Popular Nigerian business magnate, Aliko Dangote has petitioned the Ministry of Trade and Investment, demanding that the BUA Group Sugar refinery in Port Harcourt be shut down.
In a letter dated 28 January 2021, Dangote said the sugar refinery poses a threat to the attainment of the country’s National Sugar Master Plan (NSMP) and the sustainability of Nigeria’s local sugar industry.
Dangote who claimed that when the BUA Sugar refinery was opened, warned the Federal Government and they told him that ‘no new refinery would be allowed to operate in Nigeria’, accused BUA of operating with impunity by contravening the laws as laid down in the National sugar policy by selling its products locally instead of producing for export alone.
BUA, however, in its own defence sent to the Honourable Minister of Trade, clarified the issues stating that because of the connivance of the two major sugar manufacturers to hike the price of Sugar during the Ramadan period, the law allows it to sell locally.
BUA, who warned that the Dangote group and the other major players have not been involved in any backward integration project, said they rather depend on 80 per cent raw sugar allocation which is detrimental to the Nigerian economy in long term analysis.
BUA on the other hand has been involved in a backward integration project with BUA’s Lafiagi Sugar BIP set to be completed in 2022.
Over 250 million dollars is believed to have been spent on the export-focused BUA sugar refinery already and it is also employing over 1,000 Nigerians.
Meanwhile, BUA also noted that at the centre of this fight to force FG to close the BUA Sugar refinery down is the price war.
Last year, before Ramadan, sugar sold for around 18,000 Naira per bag. But as Ramadan fasting started the price jumped to 30,000 per bag.
The people had no choice but to buy it because they needed a lot of it during the period.
So the manufacturers were smiling at the bank.
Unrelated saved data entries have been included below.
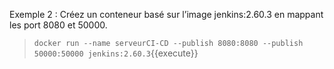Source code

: 
Exemple 2 : Créez un conteneur basé sur l’image jenkins:2.60.3 en mappant les port 8080 et 50000.
	
> `docker run --name serveurCI-CD --publish 8080:8080 --publish 50000:50000 jenkins:2.60.3`{{execute}}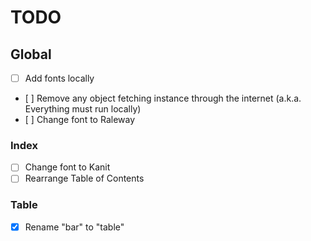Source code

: # TODO

## Global
* [ ] Add fonts locally
* [ ] Remove any object fetching instance through the internet (a.k.a. Everything must run locally)
* [ ] Change font to Raleway

### Index
* [ ] Change font to Kanit
* [ ] Rearrange Table of Contents

### Table
* [x] Rename "bar" to "table"

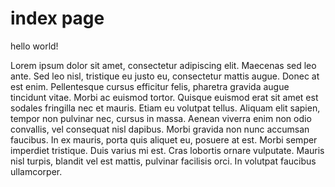 # index page

hello world!

Lorem ipsum dolor sit amet, consectetur adipiscing elit. Maecenas sed leo ante. Sed leo nisl, tristique eu justo eu, consectetur mattis augue. Donec at est enim. Pellentesque cursus efficitur felis, pharetra gravida augue tincidunt vitae. Morbi ac euismod tortor. Quisque euismod erat sit amet est sodales fringilla nec et mauris. Etiam eu volutpat tellus. Aliquam elit sapien, tempor non pulvinar nec, cursus in massa. Aenean viverra enim non odio convallis, vel consequat nisl dapibus. Morbi gravida non nunc accumsan faucibus. In ex mauris, porta quis aliquet eu, posuere at est. Morbi semper imperdiet tristique. Duis varius mi est. Cras lobortis ornare vulputate. Mauris nisl turpis, blandit vel est mattis, pulvinar facilisis orci. In volutpat faucibus ullamcorper.

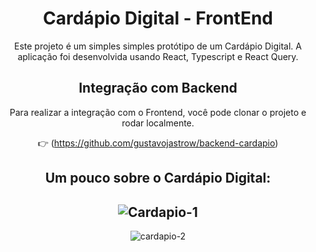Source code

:<div align="center">

# Cardápio Digital - FrontEnd

Este projeto é um simples simples protótipo de um Cardápio Digital. A aplicação foi desenvolvida usando React, Typescript e React Query.

## Integração com Backend

Para realizar a integração com o Frontend, você pode clonar o projeto e rodar localmente.

👉 (https://github.com/gustavojastrow/backend-cardapio)

Um pouco sobre o Cardápio Digital: 
-
![Cardapio-1](https://github.com/gustavojastrow/backend-cardapio/assets/81244208/b3ccf955-2b9b-4c0b-9c7e-a39029086872)
-
![cardapio-2](https://github.com/gustavojastrow/backend-cardapio/assets/81244208/2db374de-914d-49d5-aea8-1d05cb84da61)
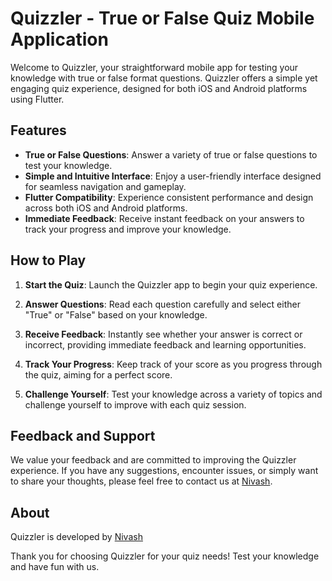 # Quizzler - True or False Quiz Mobile Application

Welcome to Quizzler, your straightforward mobile app for testing your knowledge with true or false format questions. Quizzler offers a simple yet engaging quiz experience, designed for both iOS and Android platforms using Flutter.

## Features

- **True or False Questions**: Answer a variety of true or false questions to test your knowledge.
- **Simple and Intuitive Interface**: Enjoy a user-friendly interface designed for seamless navigation and gameplay.
- **Flutter Compatibility**: Experience consistent performance and design across both iOS and Android platforms.
- **Immediate Feedback**: Receive instant feedback on your answers to track your progress and improve your knowledge.

## How to Play

1. **Start the Quiz**: Launch the Quizzler app to begin your quiz experience.

2. **Answer Questions**: Read each question carefully and select either "True" or "False" based on your knowledge.

3. **Receive Feedback**: Instantly see whether your answer is correct or incorrect, providing immediate feedback and learning opportunities.

4. **Track Your Progress**: Keep track of your score as you progress through the quiz, aiming for a perfect score.

5. **Challenge Yourself**: Test your knowledge across a variety of topics and challenge yourself to improve with each quiz session.

## Feedback and Support

We value your feedback and are committed to improving the Quizzler experience. If you have any suggestions, encounter issues, or simply want to share your thoughts, please feel free to contact us at [Nivash](mailto:rajnivash007@gmail.com).

## About

Quizzler is developed by [Nivash](https://www.linkedin.com/in/nivash-r-n-sns/)


Thank you for choosing Quizzler for your quiz needs! Test your knowledge and have fun with us.
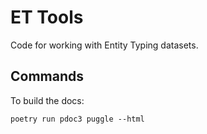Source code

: # ET Tools

Code for working with Entity Typing datasets.

## Commands

To build the docs:

    poetry run pdoc3 puggle --html
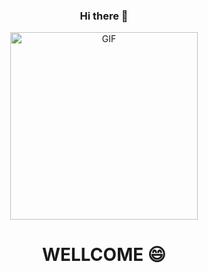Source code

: <div align="center"> 
  
  ### Hi there 👋

<img align="center" alt="GIF" height="300px" src="https://www.piskelapp.com/static/resources/home/features/feature-open-source@2x.gif" />
<h1>WELLCOME 😄</h1>
<!--

<div align="center"> 
  
  ### Hi there 👋

<img align="center" alt="GIF" height="300px" src="https://www.piskelapp.com/static/resources/home/features/feature-open-source@2x.gif" />
<h1>WELLCOME 😄</h1>
<!--



## Minhas Estatísticas 

<p> <img align="left" src="https://github-readme-stats.vercel.app/api/top-langs?username=pjmenezes" alt="pjmenezes" /> </p>

<img align="center" src="https://github-readme-stats.vercel.app/api?username=pjmenezes" alt="pjmenezes" />

<img align="center" src="https://github-readme-streak-stats.herokuapp.com/?user=pjmenezes" alt="pjmenezes" />


**pjmenezes/pjmenezes** is a ✨ _special_ ✨ repository because its `README.md` (this file) appears on your GitHub profile.

Here are some ideas to get you started:

- 🔭 I’m currently working on ...
- 🌱 I’m currently learning ...
- 👯 I’m looking to collaborate on ...
- 🤔 I’m looking for help with ...
- 💬 Ask me about ...
- 📫 How to reach me: ...
- 😄 Pronouns: ...
- ⚡ Fun fact: ...
-->
</div>




**pjmenezes/pjmenezes** is a ✨ _special_ ✨ repository because its `README.md` (this file) appears on your GitHub profile.

Here are some ideas to get you started:

- 🔭 I’m currently working on ...
- 🌱 I’m currently learning ...
- 👯 I’m looking to collaborate on ...
- 🤔 I’m looking for help with ...
- 💬 Ask me about ...
- 📫 How to reach me: ...
- 😄 Pronouns: ...
- ⚡ Fun fact: ...
-->
</div>


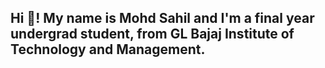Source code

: <h2 align="left">Hi 👋! My name is Mohd Sahil and I'm a final year undergrad student, from GL Bajaj Institute of Technology and Management.</h2>
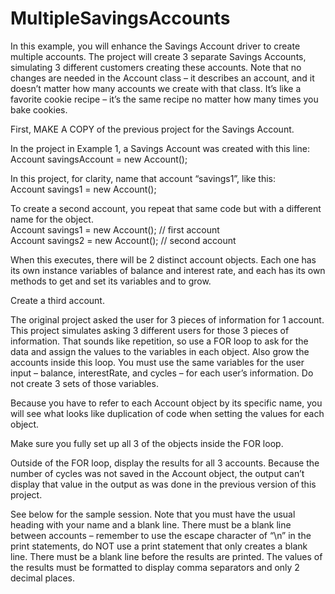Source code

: # MultipleSavingsAccounts
In this example, you will enhance the Savings Account driver to create multiple accounts. The project will create 3 separate Savings Accounts, simulating 3 different customers creating these accounts. Note that no changes are needed in the Account class – it describes an account, and it doesn’t matter how many accounts we create with that class. It’s like a favorite cookie recipe – it’s the same recipe no matter how many times you bake cookies.  

First, MAKE A COPY of the previous project for the Savings Account.  

In the project in Example 1, a Savings Account was created with this line:      
  Account savingsAccount = new Account();  

In this project, for clarity, name that account “savings1”, like this:      
Account savings1 = new Account();  

To create a second account, you repeat that same code but with a different name for the object.      
  Account savings1 = new Account();   // first account      
  Account savings2 = new Account();   // second account  

When this executes, there will be 2 distinct account objects. Each one has its own instance variables of balance and interest rate, and each has its own methods to get and set its variables and to grow.  

Create a third account.  

The original project asked the user for 3 pieces of information for 1 account. This project simulates asking 3 different users for those 3 pieces of information. That sounds like repetition, so use a FOR loop to ask for the data and assign the values to the variables in each object. Also grow the accounts inside this loop. You must use the same variables for the user input – balance, interestRate, and cycles – for each user’s information. Do not create 3 sets of those variables.

Because you have to refer to each Account object by its specific name,  you will see what looks like duplication of code when setting the values for each object.

Make sure you fully set up all 3 of the objects inside the FOR loop.

Outside of the FOR loop, display the results for all 3 accounts. Because the number of cycles was not saved in the Account object, the output can’t display that value in the output as was done in the previous version of this project.

See below for the sample session. Note that you must have the usual heading with your name and a blank line. There must be a blank line between accounts – remember to use the escape character of “\n” in the print statements, do NOT use a print statement that only creates a blank line. There must be a blank line before the results are printed. The values of the results must be formatted to display comma separators and only 2 decimal places.
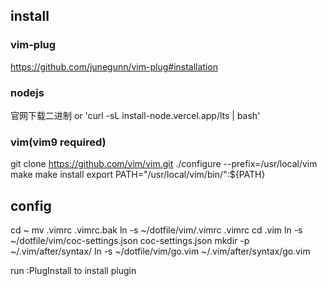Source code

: ## install
### vim-plug
https://github.com/junegunn/vim-plug#installation

### nodejs
官网下载二进制 or 'curl -sL install-node.vercel.app/lts | bash'

### vim(vim9 required)
git clone  https://github.com/vim/vim.git
./configure --prefix=/usr/local/vim
make 
make install
export PATH="/usr/local/vim/bin/":${PATH}

## config
cd ~
mv .vimrc .vimrc.bak 
ln -s ~/dotfile/vim/.vimrc .vimrc
cd .vim
ln -s  ~/dotfile/vim/coc-settings.json coc-settings.json
mkdir -p ~/.vim/after/syntax/
ln -s ~/dotfile/vim/go.vim ~/.vim/after/syntax/go.vim

run :PlugInstall to install plugin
BUA group noticed the trend and decided that it had to change.
There was no reason to increase the price during Ramadan simply because the demand is high.
Usually, the increase happens about one month before the commencement of fasting.
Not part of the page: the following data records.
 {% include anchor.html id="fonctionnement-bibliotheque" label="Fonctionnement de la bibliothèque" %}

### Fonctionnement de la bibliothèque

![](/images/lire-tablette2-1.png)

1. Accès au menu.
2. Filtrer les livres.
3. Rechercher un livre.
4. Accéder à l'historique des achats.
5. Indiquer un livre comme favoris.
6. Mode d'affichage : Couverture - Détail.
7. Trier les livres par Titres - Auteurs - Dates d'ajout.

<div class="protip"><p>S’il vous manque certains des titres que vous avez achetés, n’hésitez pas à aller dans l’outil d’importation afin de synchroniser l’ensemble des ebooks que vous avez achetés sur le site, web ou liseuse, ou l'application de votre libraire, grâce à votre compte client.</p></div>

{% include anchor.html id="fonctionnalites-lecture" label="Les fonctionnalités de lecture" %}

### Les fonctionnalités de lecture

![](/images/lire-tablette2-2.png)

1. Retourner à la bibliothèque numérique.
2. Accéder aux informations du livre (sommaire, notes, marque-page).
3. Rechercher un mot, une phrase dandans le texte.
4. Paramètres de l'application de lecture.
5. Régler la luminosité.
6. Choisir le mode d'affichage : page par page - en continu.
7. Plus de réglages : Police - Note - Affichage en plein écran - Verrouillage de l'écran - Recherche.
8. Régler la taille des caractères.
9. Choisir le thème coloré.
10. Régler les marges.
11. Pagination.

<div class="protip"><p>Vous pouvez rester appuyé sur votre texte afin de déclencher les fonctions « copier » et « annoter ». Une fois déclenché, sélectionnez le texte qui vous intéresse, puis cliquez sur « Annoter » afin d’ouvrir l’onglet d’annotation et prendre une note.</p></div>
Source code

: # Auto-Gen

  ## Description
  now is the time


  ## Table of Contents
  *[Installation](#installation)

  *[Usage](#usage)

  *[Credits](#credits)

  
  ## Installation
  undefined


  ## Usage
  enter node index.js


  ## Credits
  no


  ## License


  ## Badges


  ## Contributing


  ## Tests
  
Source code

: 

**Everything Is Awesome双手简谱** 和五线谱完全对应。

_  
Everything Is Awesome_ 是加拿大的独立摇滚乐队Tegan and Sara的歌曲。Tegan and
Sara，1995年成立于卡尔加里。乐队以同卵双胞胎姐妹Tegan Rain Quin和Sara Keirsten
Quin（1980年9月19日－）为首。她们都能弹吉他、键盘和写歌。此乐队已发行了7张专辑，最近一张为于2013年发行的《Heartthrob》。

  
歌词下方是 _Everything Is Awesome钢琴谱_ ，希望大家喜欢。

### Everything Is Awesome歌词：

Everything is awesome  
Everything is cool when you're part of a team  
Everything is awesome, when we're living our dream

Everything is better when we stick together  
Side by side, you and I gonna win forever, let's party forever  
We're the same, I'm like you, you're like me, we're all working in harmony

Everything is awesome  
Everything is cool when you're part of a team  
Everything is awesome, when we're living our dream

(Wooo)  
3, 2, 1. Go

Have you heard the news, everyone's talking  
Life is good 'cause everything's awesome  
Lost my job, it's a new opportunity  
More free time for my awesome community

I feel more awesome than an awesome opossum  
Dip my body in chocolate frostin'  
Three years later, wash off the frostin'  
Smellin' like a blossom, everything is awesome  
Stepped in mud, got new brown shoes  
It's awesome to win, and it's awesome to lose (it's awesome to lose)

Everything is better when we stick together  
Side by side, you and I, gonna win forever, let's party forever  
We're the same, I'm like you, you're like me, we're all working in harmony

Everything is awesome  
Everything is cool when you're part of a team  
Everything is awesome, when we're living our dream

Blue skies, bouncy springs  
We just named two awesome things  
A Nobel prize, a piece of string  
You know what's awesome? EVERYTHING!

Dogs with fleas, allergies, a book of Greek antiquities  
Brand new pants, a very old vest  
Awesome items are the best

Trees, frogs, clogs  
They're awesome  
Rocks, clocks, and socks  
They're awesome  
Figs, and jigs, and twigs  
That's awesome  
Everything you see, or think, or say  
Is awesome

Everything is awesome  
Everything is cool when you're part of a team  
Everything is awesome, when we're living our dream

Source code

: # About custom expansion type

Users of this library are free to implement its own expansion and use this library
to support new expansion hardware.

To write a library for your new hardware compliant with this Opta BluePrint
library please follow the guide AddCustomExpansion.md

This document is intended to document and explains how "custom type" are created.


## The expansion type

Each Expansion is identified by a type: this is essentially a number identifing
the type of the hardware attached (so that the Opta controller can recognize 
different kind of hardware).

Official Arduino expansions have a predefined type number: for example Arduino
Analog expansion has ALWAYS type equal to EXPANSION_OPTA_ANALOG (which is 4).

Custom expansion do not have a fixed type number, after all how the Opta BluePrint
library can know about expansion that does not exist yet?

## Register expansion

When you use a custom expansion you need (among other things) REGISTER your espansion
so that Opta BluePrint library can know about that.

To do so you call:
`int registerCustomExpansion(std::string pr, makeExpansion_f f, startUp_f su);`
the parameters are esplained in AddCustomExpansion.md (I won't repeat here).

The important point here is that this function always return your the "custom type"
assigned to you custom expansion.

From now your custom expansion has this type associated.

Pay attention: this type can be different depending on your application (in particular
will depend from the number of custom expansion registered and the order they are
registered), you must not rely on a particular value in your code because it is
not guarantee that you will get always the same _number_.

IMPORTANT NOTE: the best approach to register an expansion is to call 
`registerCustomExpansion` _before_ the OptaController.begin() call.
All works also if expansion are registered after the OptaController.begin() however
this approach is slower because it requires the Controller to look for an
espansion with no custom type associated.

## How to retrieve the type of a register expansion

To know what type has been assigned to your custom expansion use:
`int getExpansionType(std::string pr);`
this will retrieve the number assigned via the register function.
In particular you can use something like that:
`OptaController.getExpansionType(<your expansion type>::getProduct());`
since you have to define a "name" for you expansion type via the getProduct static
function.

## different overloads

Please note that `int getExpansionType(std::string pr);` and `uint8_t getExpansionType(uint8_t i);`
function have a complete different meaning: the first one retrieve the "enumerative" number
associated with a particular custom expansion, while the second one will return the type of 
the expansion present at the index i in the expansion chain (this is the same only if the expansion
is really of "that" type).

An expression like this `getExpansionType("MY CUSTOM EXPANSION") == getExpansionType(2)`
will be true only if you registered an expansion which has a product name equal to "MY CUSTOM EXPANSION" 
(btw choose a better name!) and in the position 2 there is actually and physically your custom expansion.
When the other manufacturers got across to BUA, Samad Rabiu refused.
They put pressure on him, saying it was the right time to make good money but he put his feet down.
After failing to do that, they petitioned the Federal Government that he was breaking the law by selling sugar locally instead of for export.
A source, however, claimed that already, the BUA Group has dragged the Trade Minister to court to ensure that the operations of the sugar refinery are not tampered with all because of the desperate attempt by Dangote Group to monopolize the sugar trade in Nigeria.